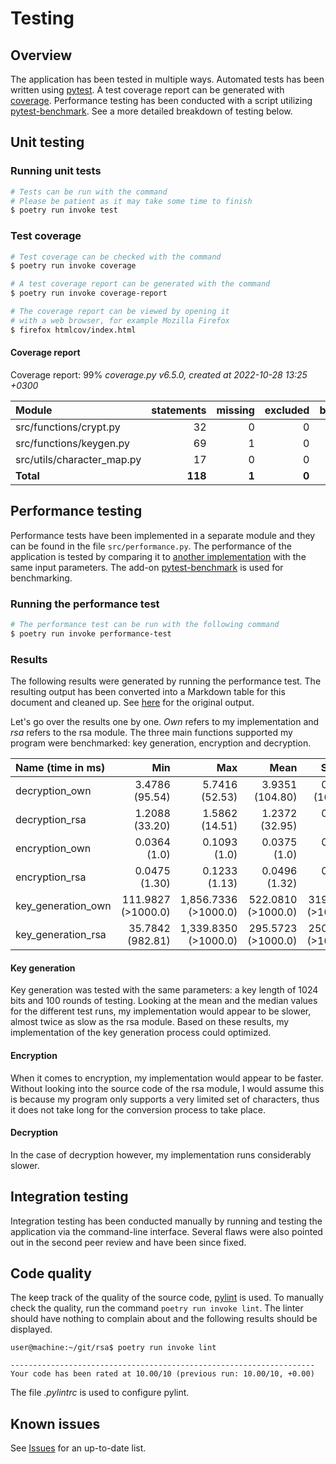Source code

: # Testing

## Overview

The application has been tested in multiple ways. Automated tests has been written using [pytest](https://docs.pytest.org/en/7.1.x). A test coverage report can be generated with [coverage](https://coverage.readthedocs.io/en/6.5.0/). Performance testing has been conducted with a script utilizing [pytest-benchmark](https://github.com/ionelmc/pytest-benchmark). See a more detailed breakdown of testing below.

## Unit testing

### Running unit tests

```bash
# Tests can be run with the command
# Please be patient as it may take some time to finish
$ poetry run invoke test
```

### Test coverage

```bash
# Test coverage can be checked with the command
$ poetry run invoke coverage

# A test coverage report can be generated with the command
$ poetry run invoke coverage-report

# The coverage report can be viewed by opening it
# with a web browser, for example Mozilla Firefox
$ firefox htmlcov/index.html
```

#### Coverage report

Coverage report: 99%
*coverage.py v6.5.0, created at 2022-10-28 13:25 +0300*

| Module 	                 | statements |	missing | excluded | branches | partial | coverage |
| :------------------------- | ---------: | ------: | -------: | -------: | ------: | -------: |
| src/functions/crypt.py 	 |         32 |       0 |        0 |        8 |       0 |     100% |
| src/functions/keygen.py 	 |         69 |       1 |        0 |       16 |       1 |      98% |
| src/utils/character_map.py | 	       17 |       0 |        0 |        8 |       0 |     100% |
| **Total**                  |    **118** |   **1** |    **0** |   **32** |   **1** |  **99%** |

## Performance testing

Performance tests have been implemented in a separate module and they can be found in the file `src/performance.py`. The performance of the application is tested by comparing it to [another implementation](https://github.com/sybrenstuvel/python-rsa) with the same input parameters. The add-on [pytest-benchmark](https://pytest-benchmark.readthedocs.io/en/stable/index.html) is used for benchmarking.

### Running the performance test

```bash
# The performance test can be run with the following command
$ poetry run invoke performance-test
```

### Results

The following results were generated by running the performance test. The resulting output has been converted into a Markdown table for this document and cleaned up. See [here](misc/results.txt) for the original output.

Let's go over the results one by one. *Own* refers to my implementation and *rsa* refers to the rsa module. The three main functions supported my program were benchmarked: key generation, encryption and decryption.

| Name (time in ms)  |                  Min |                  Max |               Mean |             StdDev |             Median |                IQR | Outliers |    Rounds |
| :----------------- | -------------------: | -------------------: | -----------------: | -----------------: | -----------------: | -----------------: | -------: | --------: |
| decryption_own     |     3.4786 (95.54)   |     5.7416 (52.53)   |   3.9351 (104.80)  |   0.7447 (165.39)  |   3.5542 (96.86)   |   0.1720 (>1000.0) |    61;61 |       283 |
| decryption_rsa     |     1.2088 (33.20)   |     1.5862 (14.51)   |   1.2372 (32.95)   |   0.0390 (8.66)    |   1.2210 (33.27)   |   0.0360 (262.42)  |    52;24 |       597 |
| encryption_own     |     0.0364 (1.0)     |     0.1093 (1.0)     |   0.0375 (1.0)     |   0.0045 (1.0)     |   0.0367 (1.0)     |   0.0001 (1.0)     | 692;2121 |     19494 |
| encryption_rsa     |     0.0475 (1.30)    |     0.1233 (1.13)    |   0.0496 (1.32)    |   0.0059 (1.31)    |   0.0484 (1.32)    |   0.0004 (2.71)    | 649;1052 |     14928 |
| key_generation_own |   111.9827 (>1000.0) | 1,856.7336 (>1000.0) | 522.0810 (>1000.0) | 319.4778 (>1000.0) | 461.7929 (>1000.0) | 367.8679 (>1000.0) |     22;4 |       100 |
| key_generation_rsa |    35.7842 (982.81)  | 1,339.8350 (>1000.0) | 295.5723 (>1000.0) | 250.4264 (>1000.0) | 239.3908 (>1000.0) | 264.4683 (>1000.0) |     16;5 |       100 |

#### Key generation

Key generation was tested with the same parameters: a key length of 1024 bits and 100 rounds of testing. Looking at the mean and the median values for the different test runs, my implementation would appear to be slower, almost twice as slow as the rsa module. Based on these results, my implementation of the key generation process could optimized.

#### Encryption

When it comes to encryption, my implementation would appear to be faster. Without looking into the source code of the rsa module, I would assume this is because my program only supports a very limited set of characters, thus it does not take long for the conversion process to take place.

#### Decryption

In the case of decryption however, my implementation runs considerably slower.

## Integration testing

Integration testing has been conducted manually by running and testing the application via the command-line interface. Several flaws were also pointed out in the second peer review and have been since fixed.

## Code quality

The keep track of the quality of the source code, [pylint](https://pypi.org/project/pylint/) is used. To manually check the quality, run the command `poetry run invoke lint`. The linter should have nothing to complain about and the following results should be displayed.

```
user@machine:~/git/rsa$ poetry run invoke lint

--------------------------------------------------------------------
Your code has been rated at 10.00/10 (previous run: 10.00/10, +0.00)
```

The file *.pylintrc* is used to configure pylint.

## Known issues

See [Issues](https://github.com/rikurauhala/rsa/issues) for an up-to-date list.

=-=-=-=-=

__Work order__: The answer must consist of every line from the data that contains the word "pylint".

__Finished exercise__:
The keep track of the quality of the source code, [pylint](https://pypi.org/project/pylint/) is used. To manually check the quality, run the command `poetry run invoke lint`. The linter should have nothing to complain about and the following results should be displayed.
The file *.pylintrc* is used to configure pylint.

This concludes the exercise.